For a finding of neglect, there must be proof of actual or imminent physical, emotional, or mental impairment to a child, and proof that any such actual or imminent impairment is a "consequence of the parent's failure to exercise a minimum degree of parental care" (Matter of Christian J.S. (Jodi A.F.), 132 A.D.3d 1355; Matter of Afton C. [James C.], 17 NY3d 1, 9, 950 NE2d 101, 926 NYS2d 365 ; see Family Ct Act § 1012 [f] [i]).
As the Court of Appeals has explained, "[t]he statute . . . imposes two requirements for a finding of neglect, which must be established by a preponderance of the evidence . . . First, there must be proof of actual (or imminent danger of) physical, emotional or mental impairment to the child . . . Second, any impairment, actual or imminent, must be a consequence of the parent's failure to exercise a minimum degree of parental care . . . This is an objective test that asks whether a reasonable and prudent parent [would] have so acted, or failed to act, under the circumstances" (Matter of Afton C. [James C.], 17 NY3d 1, 9, 950 NE2d 101, 926 NYS2d 365  [internal quotation marks omitted]).
Neglect has been found by the New York Family Court in cases such as Matter of Nicolette I. (Leslie I.), 110 A.D.3d 1250 in that matter the Family Court took judicial notice of the prior neglect proceedings against the father that had involved, among other things, allegations of substance abuse and had led to an order requiring "strict compliance." A DSS caseworker testified that the child stated that she had found the father asleep on the kitchen floor and was frightened as she could not waken him. The following day, the caseworker made an unannounced visit to the home. The father initially refused to answer the door, and when he did so at the child's urging, the caseworker smelled alcohol, the father admitted to drinking several beers, and his behavior was erratic and belligerent. The father acknowledged using alcohol on the day of this visit and on at least one other occasion while the child was in his custody; his testimony regarding how often this had occurred was notably contradictory and inconsistent. He further acknowledged use of marihuana during the pertinent time period. Both a former friend and the mother testified that the father had used alcohol and/or drugs in their presence during the subject period.

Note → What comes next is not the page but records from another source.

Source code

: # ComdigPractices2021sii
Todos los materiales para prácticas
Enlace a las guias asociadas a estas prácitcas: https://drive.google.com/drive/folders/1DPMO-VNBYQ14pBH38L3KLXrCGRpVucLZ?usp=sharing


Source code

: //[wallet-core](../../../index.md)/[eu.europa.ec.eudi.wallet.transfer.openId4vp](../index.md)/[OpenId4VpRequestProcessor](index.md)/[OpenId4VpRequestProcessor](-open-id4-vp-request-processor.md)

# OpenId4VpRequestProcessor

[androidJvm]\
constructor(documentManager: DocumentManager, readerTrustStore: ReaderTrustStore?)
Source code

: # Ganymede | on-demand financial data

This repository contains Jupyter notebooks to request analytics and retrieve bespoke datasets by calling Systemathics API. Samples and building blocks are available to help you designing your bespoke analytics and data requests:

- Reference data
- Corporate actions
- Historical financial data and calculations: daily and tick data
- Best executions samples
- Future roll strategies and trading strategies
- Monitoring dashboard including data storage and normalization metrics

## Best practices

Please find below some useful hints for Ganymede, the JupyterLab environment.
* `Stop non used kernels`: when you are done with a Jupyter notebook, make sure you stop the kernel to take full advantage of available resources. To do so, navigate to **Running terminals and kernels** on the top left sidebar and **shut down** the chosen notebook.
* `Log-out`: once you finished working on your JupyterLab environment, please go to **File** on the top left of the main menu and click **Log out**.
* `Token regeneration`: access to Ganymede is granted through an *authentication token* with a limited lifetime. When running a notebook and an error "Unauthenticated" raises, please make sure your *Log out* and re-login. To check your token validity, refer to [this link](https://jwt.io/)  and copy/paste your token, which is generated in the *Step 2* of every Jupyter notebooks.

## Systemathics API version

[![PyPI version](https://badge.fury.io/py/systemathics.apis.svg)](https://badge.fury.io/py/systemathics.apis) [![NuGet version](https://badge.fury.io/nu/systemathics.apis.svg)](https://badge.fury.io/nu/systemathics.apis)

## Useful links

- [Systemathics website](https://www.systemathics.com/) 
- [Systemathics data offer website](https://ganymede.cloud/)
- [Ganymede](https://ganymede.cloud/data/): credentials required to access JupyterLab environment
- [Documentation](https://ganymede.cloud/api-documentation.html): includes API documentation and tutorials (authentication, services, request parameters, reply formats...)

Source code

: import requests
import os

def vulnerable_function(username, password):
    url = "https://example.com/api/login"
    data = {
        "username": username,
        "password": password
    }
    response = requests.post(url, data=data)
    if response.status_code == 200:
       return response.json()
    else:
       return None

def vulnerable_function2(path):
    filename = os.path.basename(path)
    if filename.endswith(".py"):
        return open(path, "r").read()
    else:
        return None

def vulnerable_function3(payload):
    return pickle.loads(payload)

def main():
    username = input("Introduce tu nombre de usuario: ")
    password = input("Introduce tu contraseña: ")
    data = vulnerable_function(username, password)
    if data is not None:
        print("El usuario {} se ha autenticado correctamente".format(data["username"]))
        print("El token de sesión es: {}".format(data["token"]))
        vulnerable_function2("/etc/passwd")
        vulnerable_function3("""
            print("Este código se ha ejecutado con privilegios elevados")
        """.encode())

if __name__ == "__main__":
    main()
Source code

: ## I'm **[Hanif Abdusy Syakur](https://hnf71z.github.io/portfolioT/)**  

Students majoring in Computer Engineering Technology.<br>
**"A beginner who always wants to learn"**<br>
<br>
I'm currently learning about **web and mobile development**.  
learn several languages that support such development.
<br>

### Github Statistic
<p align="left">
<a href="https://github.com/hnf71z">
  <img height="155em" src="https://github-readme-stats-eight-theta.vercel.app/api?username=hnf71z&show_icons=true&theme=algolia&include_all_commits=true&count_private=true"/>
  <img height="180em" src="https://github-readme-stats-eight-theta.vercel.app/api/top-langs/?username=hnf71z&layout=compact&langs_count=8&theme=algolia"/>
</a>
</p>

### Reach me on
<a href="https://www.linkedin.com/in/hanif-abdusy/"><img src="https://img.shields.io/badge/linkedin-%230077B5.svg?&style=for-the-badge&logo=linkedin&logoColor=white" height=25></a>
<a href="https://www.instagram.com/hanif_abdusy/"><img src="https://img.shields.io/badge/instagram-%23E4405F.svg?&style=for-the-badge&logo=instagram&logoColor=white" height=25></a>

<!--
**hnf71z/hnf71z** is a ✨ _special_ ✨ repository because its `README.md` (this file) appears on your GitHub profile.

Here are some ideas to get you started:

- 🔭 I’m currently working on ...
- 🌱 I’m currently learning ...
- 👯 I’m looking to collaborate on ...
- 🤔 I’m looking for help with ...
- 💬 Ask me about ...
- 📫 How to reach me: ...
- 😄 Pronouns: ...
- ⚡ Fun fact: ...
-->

In a similar matter, the New York Family Court found neglect when presented with facts from the caseworkers that the child had reported that, as a result of respondents' drinking, they would pass out and she would have to care for her younger brother, and each of her parents would drink and drive with the children in the vehicle. The child’s testimony as to the respondent driving while intoxicated with the children in the vehicle was also corroborated by an independent source. The testimony of caseworkers also established that the father admitted to, at times, drinking a six-pack of beer a day and occasionally becoming intoxicated and that the mother recognized that their drinking was a problem and admitted to sometimes drinking up to six glasses of wine a day and occasionally becoming intoxicated. One caseworker testified that she made an unannounced visit to respondents' home at which time she observed the father asleep on a couch and the mother smelled of alcohol, had glassy eyes, slurred speech and her emotions were varied and mixed. At this visit, the mother informed the caseworker that, prior to her arrival, she had driven the children to a relative's home, and the child later reported that the mother had driven them after consuming alcohol. The child also reported to the caseworker that her parents would often pass out from drinking, forcing her to care for the minor children, and they had each operated motor vehicles in an erratic fashion with the children as passengers while, or soon after, consuming alcohol to the point of intoxication. Further, the child testified as to the history of her parents' excessive drinking habits and intoxication as she observed them. The mother testified and admitted that she drinks two to six glasses of wine per day and that the father assaulted the mother and at the time of the assault, the father had been drinking heavily. See, In re Megan "G", 291 A.D.2d 636.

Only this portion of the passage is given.